The answer must consist only of the lines from the line with "words on Vim" to the line with "for example we", both included, exactly as they stand below.

Stored data
★ ★ ★ ★ ★ ★ ★
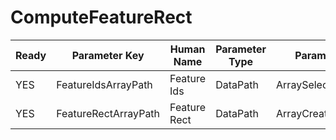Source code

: # ComputeFeatureRect

| Ready | Parameter Key | Human Name | Parameter Type | Parameter Class |
|-------|---------------|------------|-----------------|----------------|
| YES | FeatureIdsArrayPath | Feature Ids | DataPath | ArraySelectionParameter |
| YES | FeatureRectArrayPath | Feature Rect | DataPath | ArrayCreationParameter |
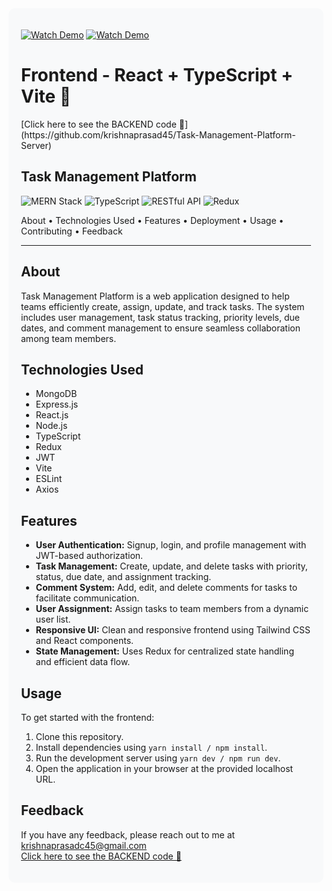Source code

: <div style="background-color:#f8f9fa; padding: 20px; border-radius: 10px; text-align: left;">


[![Watch Demo](https://img.shields.io/badge/▶-Watch%20Demo-red?style=for-the-badge&logo=youtube&logoColor=white)](https://youtu.be/WzLPOAYwmik)
[![Watch Demo](https://img.shields.io/badge/▶-Watch%20Demo-red?style=for-the-badge&logo=youtube&logoColor=white)](https://youtu.be/WzLPOAYwmik)







<h1 align="left">Frontend - React + TypeScript + Vite 🌟</h1>
[Click here to see the BACKEND code 🌟](https://github.com/krishnaprasad45/Task-Management-Platform-Server)

<h2 align="left">Task Management Platform</h2>

<p align="left">
  <img src="https://img.shields.io/badge/MERN-Stack-blueviolet"  alt="MERN Stack">
  <img src="https://img.shields.io/badge/TypeScript-%E2%9D%A4-blue" alt="TypeScript">
  <img src="https://img.shields.io/badge/RESTful%20API-%E2%9C%A8-green" alt="RESTful API">
  <img src="https://img.shields.io/badge/Redux-%F0%9F%92%BB-lightgrey" alt="Redux">
</p>

<p align="left">
  <a>About</a> •
  <a>Technologies Used</a> •
  <a>Features</a> •
  <a>Deployment</a> •
  <a>Usage</a> •
  <a>Contributing</a> •
  <a>Feedback</a>
</p>

---

## About

Task Management Platform is a web application designed to help teams efficiently create, assign, update, and track tasks. The system includes user management, task status tracking, priority levels, due dates, and comment management to ensure seamless collaboration among team members.

## Technologies Used

- MongoDB
- Express.js
- React.js
- Node.js
- TypeScript
- Redux
- JWT
- Vite
- ESLint
- Axios

## Features

- **User Authentication:** Signup, login, and profile management with JWT-based authorization.
- **Task Management:** Create, update, and delete tasks with priority, status, due date, and assignment tracking.
- **Comment System:** Add, edit, and delete comments for tasks to facilitate communication.
- **User Assignment:** Assign tasks to team members from a dynamic user list.
- **Responsive UI:** Clean and responsive frontend using Tailwind CSS and React components.
- **State Management:** Uses Redux for centralized state handling and efficient data flow.

## Usage

To get started with the frontend:

1. Clone this repository.
2. Install dependencies using `yarn install / npm install`.
3. Run the development server using `yarn dev / npm run dev`.
4. Open the application in your browser at the provided localhost URL.

## Feedback

If you have any feedback, please reach out to me at krishnaprasadc45@gmail.com <br>
[Click here to see the BACKEND code 🌟](https://github.com/krishnaprasad45/Task-Management-Platform-Server)


</div>
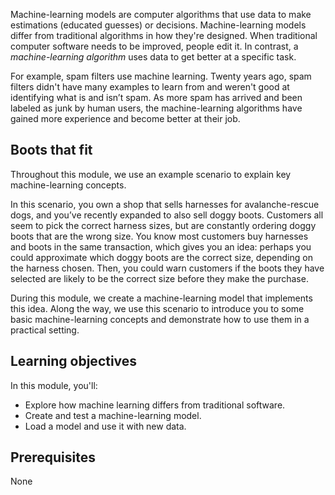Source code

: Machine-learning models are computer algorithms that use data to make estimations (educated guesses) or decisions. Machine-learning models differ from traditional algorithms in how they're designed. When traditional computer software needs to be improved, people edit it. In contrast, a *machine-learning algorithm* uses data to get better at a specific task.

For example, spam filters use machine learning. Twenty years ago, spam filters didn't have many examples to learn from and weren't good at identifying what is and isn’t spam. As more spam has arrived and been labeled as junk by human users, the machine-learning algorithms have gained more experience and become better at their job.

## Boots that fit

Throughout this module, we use an example scenario to explain key machine-learning concepts.

In this scenario, you own a shop that sells harnesses for avalanche-rescue dogs, and you’ve recently expanded to also sell doggy boots. Customers all seem to pick the correct harness sizes, but are constantly ordering doggy boots that are the wrong size. You know most customers buy harnesses and boots in the same transaction, which gives you an idea: perhaps you could approximate which doggy boots are the correct size, depending on the harness chosen. Then, you could warn customers if the boots they have selected are likely to be the correct size before they make the purchase.

During this module, we create a machine-learning model that implements this idea. Along the way, we use this scenario to introduce you to some basic machine-learning concepts and demonstrate how to use them in a practical setting.

## Learning objectives

In this module, you'll:

* Explore how machine learning differs from traditional software.
* Create and test a machine-learning model.
* Load a model and use it with new data.

## Prerequisites

None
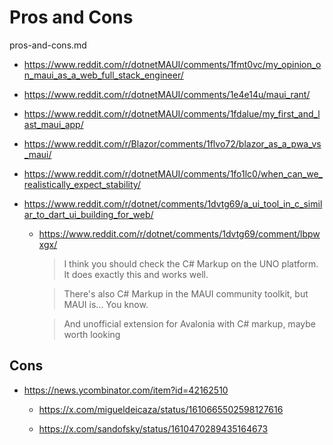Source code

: # Pros and Cons

pros-and-cons.md


*   https://www.reddit.com/r/dotnetMAUI/comments/1fmt0vc/my_opinion_on_maui_as_a_web_full_stack_engineer/

*   https://www.reddit.com/r/dotnetMAUI/comments/1e4e14u/maui_rant/

*   https://www.reddit.com/r/dotnetMAUI/comments/1fdalue/my_first_and_last_maui_app/

*   https://www.reddit.com/r/Blazor/comments/1flvo72/blazor_as_a_pwa_vs_maui/

*   https://www.reddit.com/r/dotnetMAUI/comments/1fo1lc0/when_can_we_realistically_expect_stability/

*   https://www.reddit.com/r/dotnet/comments/1dvtg69/a_ui_tool_in_c_similar_to_dart_ui_building_for_web/

    *   https://www.reddit.com/r/dotnet/comments/1dvtg69/comment/lbpwxgx/

        > I think you should check the C# Markup on the UNO platform. It does exactly this and works well.

        > There's also C# Markup in the MAUI community toolkit, but MAUI is... You know.

        > And unofficial extension for Avalonia with C# markup, maybe worth looking


## Cons

*   https://news.ycombinator.com/item?id=42162510

    *   https://x.com/migueldeicaza/status/1610665502598127616

    *   https://x.com/sandofsky/status/1610470289435164673

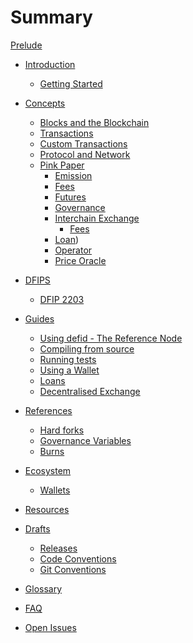 # Summary

[Prelude](./prelude.md)

- [Introduction]()

  - [Getting Started]()

- [Concepts](./concepts.md)

  - [Blocks and the Blockchain](./concepts/block.md)
  - [Transactions](./concepts/transaction.md)
  - [Custom Transactions](./concepts/customtx.md)
  - [Protocol and Network](./concepts/proto.md)
  - [Pink Paper](./pinkpaper/README.md)
    - [Emission](./pinkpaper/emission/README.md)
    - [Fees](./pinkpaper/fees/README.md)
    - [Futures](./pinkpaper/futures/README.md)
    - [Governance](./pinkpaper/governance/README.md)
    - [Interchain Exchange](./pinkpaper/interchain-exchange/README.md)
      - [Fees](./pinkpaper/interchain-exchange/fees.md)
    - [Loan](./pinkpaper/loan/README.md))
    - [Operator](./pinkpaper/operator/README.md)
    - [Price Oracle](./pinkpaper/price-oracle/README.md)

- [DFIPS]()

  - [DFIP 2203](./dfips/2203.md)

- [Guides](./guides.md)

  - [Using defid - The Reference Node](./guides/defid.md)
  - [Compiling from source](./guides/compiling.md)
  - [Running tests](./guides/testing.md)
  - [Using a Wallet](./guides/wallet.md)
  - [Loans](./guides/loans.md)
  - [Decentralised Exchange](./guides/dex.md)

- [References](./concepts.md)

  - [Hard forks](./references/hardforks.md)
  - [Governance Variables](./references/governance_variables.md)
  - [Burns](./references/burn.md)

- [Ecosystem]()

  - [Wallets]()

- [Resources]()

- [Drafts]()

  - [Releases](./drafts/releases.md)
  - [Code Conventions]()
  - [Git Conventions]()

- [Glossary](./glossary.md)

- [FAQ](./faq.md)

- [Open Issues](./issues.md)
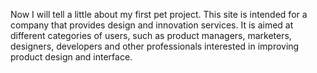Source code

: Now I will tell a little about my first pet project. This site is intended for a company that provides design and innovation services. It is aimed at different categories of users, such as product managers, marketers, designers, developers and other professionals interested in improving product design and interface.
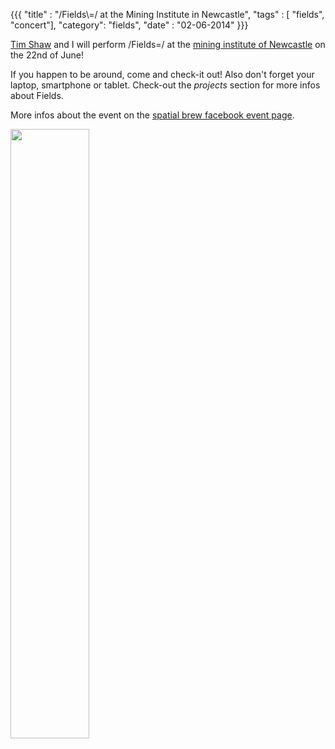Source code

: {{{
  "title" : "/Fields\\=/ at the Mining Institute in Newcastle",
  "tags" : [ "fields", "concert"],
  "category": "fields",
  "date" : "02-06-2014"
}}}

[Tim Shaw](http://tim-shaw.net/) and I will perform /Fields\=/ at the [mining institute of Newcastle](http://miningtheinstitute.org.uk/) on the 22nd of June!

<!--more-->

If you happen to be around, come and check-it out! Also don't forget your laptop, smartphone or tablet. Check-out the *projects* section for more infos about Fields.

More infos about the event on the [spatial brew facebook event page](https://www.facebook.com/events/651752411583693/).

<img src="http://miningtheinstitute.org.uk/wp-content/uploads/2013/11/header4.jpg" width="50%">
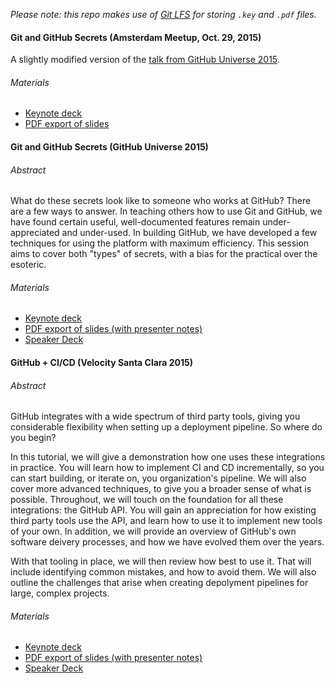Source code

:*Please note: this repo makes use of [Git LFS](https://git-lfs.github.com/) for storing `.key` and `.pdf` files.*


#### Git and GitHub Secrets (Amsterdam Meetup, Oct. 29, 2015)
A slightly modified version of the [talk from GitHub Universe 2015](#git-and-github-secrets-github-universe-2015).

###### Materials
- [Keynote deck](https://github.com/patrickmckenna/talks/blob/master/2015-10-29-amsterdam-meetup-git-github-secrets.key)
- [PDF export of slides](https://github.com/patrickmckenna/talks/blob/master/2015-10-29-amsterdam-meetup-git-github-secrets.key)



#### Git and GitHub Secrets (GitHub Universe 2015)

###### Abstract 
What do these secrets look like to someone who works at GitHub? There are a few ways to answer. In teaching others how to use Git and GitHub, we have found certain useful, well-documented features remain under-appreciated and under-used. In building GitHub, we have developed a few techniques for using the platform with maximum efficiency. This session aims to cover both "types" of secrets, with a bias for the practical over the esoteric.

###### Materials
- [Keynote deck](https://github.com/patrickmckenna/talks/blob/master/2015-10-02-github-universe-git-github-secrets.key)
- [PDF export of slides (with presenter notes)](https://github.com/patrickmckenna/talks/blob/master/2015-10-02-github-universe-git-github-secrets.pdf)
- [Speaker Deck](https://speakerdeck.com/patrickmckenna/git-and-github-secrets-github-universe-2015)



#### GitHub + CI/CD (Velocity Santa Clara 2015)

###### Abstract 
GitHub integrates with a wide spectrum of third party tools, giving you considerable flexibility when setting up a deployment pipeline. So where do you begin?

In this tutorial, we will give a demonstration how one uses these integrations in practice. You will learn how to implement CI and CD incrementally, so you can start building, or iterate on, you organization's pipeline. We will also cover more advanced techniques, to give you a broader sense of what is possible. Throughout, we will touch on the foundation for all these integrations: the GitHub API. You will gain an appreciation for how existing third party tools use the API, and learn how to use it to implement new tools of your own. In addition, we will provide an overview of GitHub's own software deivery processes, and how we have evolved them over the years.

With that tooling in place, we will then review how best to use it. That will include identifying common mistakes, and how to avoid them. We will also outline the challenges that arise when creating depolyment pipelines for large, complex projects.

###### Materials
- [Keynote deck](https://github.com/patrickmckenna/talks/blob/master/2015-05-27-velocity-santa-clara-github-cicd.key)
- [PDF export of slides (with presenter notes)](https://github.com/patrickmckenna/talks/blob/master/2015-05-27-velocity-santa-clara-github-cicd.pdf)
- [Speaker Deck](https://speakerdeck.com/patrickmckenna/cd-pipeline-with-github)

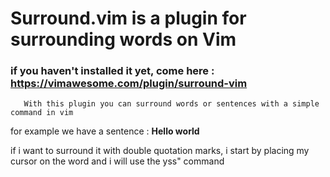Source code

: # Surround.vim is a plugin for surrounding words on Vim

### if you haven't installed it yet, come here : https://vimawesome.com/plugin/surround-vim

       With this plugin you can surround words or sentences with a simple command in vim

for example we have a sentence : **Hello world** 

if i want to surround it with double quotation marks, i start by placing my cursor on the word and i will use the yss" command
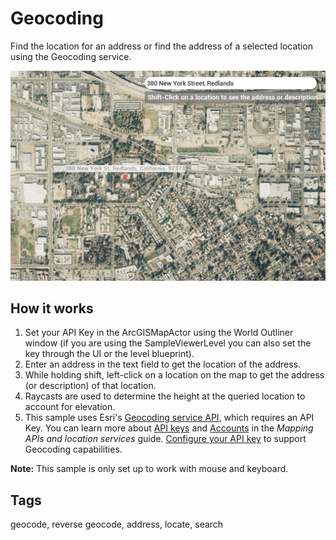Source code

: # Geocoding

Find the location for an address or find the address of a selected location using the Geocoding service. 

![Geocoding](Geocoding.jpg)

## How it works

1. Set your API Key in the ArcGISMapActor using the World Outliner window (if you are using the SampleViewerLevel you can also set the key through the UI or the level blueprint).
2. Enter an address in the text field to get the location of the address.
3. While holding shift, left-click on a location on the map to get the address (or description) of that location.
4. Raycasts are used to determine the height at the queried location to account for elevation.
5. This sample uses Esri's [Geocoding service API](https://developers.arcgis.com/rest/geocode/api-reference/overview-world-geocoding-service.htm), which requires an API Key. You can learn more about [API keys](https://developers.arcgis.com/documentation/mapping-apis-and-services/security/api-keys/) and [Accounts](https://developers.arcgis.com/documentation/mapping-apis-and-services/deployment/accounts/) in the _Mapping APIs and location services_ guide. [Configure your API key](https://developers.arcgis.com/documentation/mapping-apis-and-services/security/tutorials/create-and-manage-an-api-key/#set-service-scopes) to support Geocoding capabilities. 

**Note:** This sample is only set up to work with mouse and keyboard.


## Tags
geocode, reverse geocode, address, locate, search
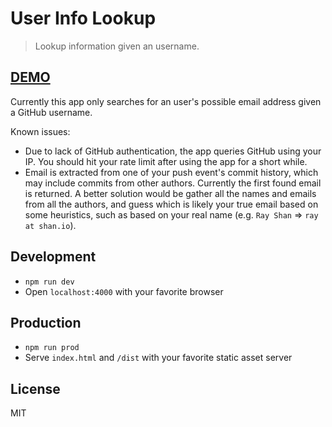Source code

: User Info Lookup
===

> Lookup information given an username.

## [DEMO](https://shan.io/user-info/)

Currently this app only searches for an user's possible email address given a GitHub username.

Known issues:
- Due to lack of GitHub authentication, the app queries GitHub using your IP. You should hit your rate limit after using the app for a short while.
- Email is extracted from one of your push event's commit history, which may include commits from other authors. Currently the first found email is returned. A better solution would be gather all the names and emails from all the authors, and guess which is likely your true email based on some heuristics, such as based on your real name (e.g. `Ray Shan` => `ray at shan.io`).

## Development

- `npm run dev`
- Open `localhost:4000` with your favorite browser

## Production

- `npm run prod`
- Serve `index.html` and `/dist` with your favorite static asset server

## License

MIT
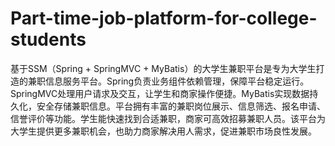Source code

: # Part-time-job-platform-for-college-students
基于SSM（Spring + SpringMVC + MyBatis）的大学生兼职平台是专为大学生打造的兼职信息服务平台。Spring负责业务组件依赖管理，保障平台稳定运行。SpringMVC处理用户请求及交互，让学生和商家操作便捷。MyBatis实现数据持久化，安全存储兼职信息。平台拥有丰富的兼职岗位展示、信息筛选、报名申请、信誉评价等功能。学生能快速找到合适兼职，商家可高效招募兼职人员。该平台为大学生提供更多兼职机会，也助力商家解决用人需求，促进兼职市场良性发展。

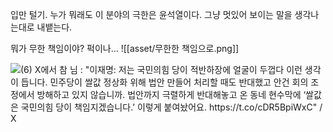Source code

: 입만 털기.
누가 뭐래도 이 분야의 극한은 윤석열이다.
그냥 멋있어 보이는 말을 생각나는대로 내뱉는다.

뭐가 무한 책임이야? 퍽이나...
![[asset/무한한 책임으로.png]]

![(6) X에서 참 님 : "이재명: 저는 국민의힘 당이 적반하장에 얼굴이 두껍다 이런 생각이 듭니다. 민주당이 쌀값 정상화 위해 법안 만들어 처리할 때도 반대했고 안건 회의 조정에서 방해하고 있지 않습니까. 법안까지 극렬하게 반대해놓고 온 동네 현수막에 ‘쌀값은 국민의힘 당이 책임지겠습니다.’ 이렇게 붙여놨어요. https://t.co/cDR5BpiWxC" / X](https://x.com/cdsljmm/status/1870738740555223103)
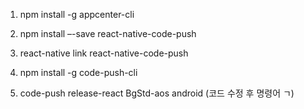 1. npm install -g appcenter-cli
2. npm install –-save react-native-code-push
3. react-native link react-native-code-push

4. npm install -g code-push-cli
5. code-push release-react BgStd-aos android (코드 수정 후 명령어 ㄱ)
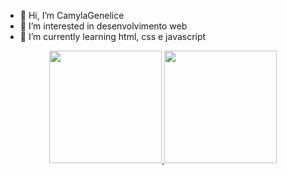 - 👋 Hi, I’m CamylaGenelice
- 👀 I’m interested in  desenvolvimento web
- 🌱 I’m currently learning html, css e  javascript

<div align="center">
  <a href="https://github.com/camylagenelice">
  <img height="180em" src="https://github-readme-stats.vercel.app/api?username=CamylaGenelice&show_icons=true&theme=purple&include_all_commits=true&count_private=true"/>
  <img height="180em" src="https://github-readme-stats.vercel.app/api/top-langs/?username=CamylaGenelice&layout=compact&langs_count=7&theme=dracula"/>
</div>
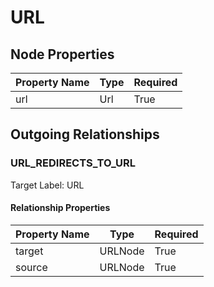 
# URL

## Node Properties

| Property Name | Type | Required |
| ------------- | ---- | -------- |
| url | Url | True |



## Outgoing Relationships

### URL_REDIRECTS_TO_URL

Target Label: URL

#### Relationship Properties

| Property Name | Type | Required |
| ------------- | ---- | -------- |
| target | URLNode | True |
| source | URLNode | True |





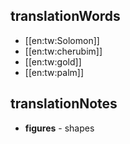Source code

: ## translationWords

* [[en:tw:Solomon]]
* [[en:tw:cherubim]]
* [[en:tw:gold]]
* [[en:tw:palm]]

## translationNotes

* **figures** - shapes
★ ★ ★ ★ ★ ★ ★
**OUTPUT BELOW:**
: # Surround.vim is a plugin for surrounding words on Vim

### if you haven't installed it yet, come here : https://vimawesome.com/plugin/surround-vim

       With this plugin you can surround words or sentences with a simple command in vim

for example we have a sentence : **Hello world** 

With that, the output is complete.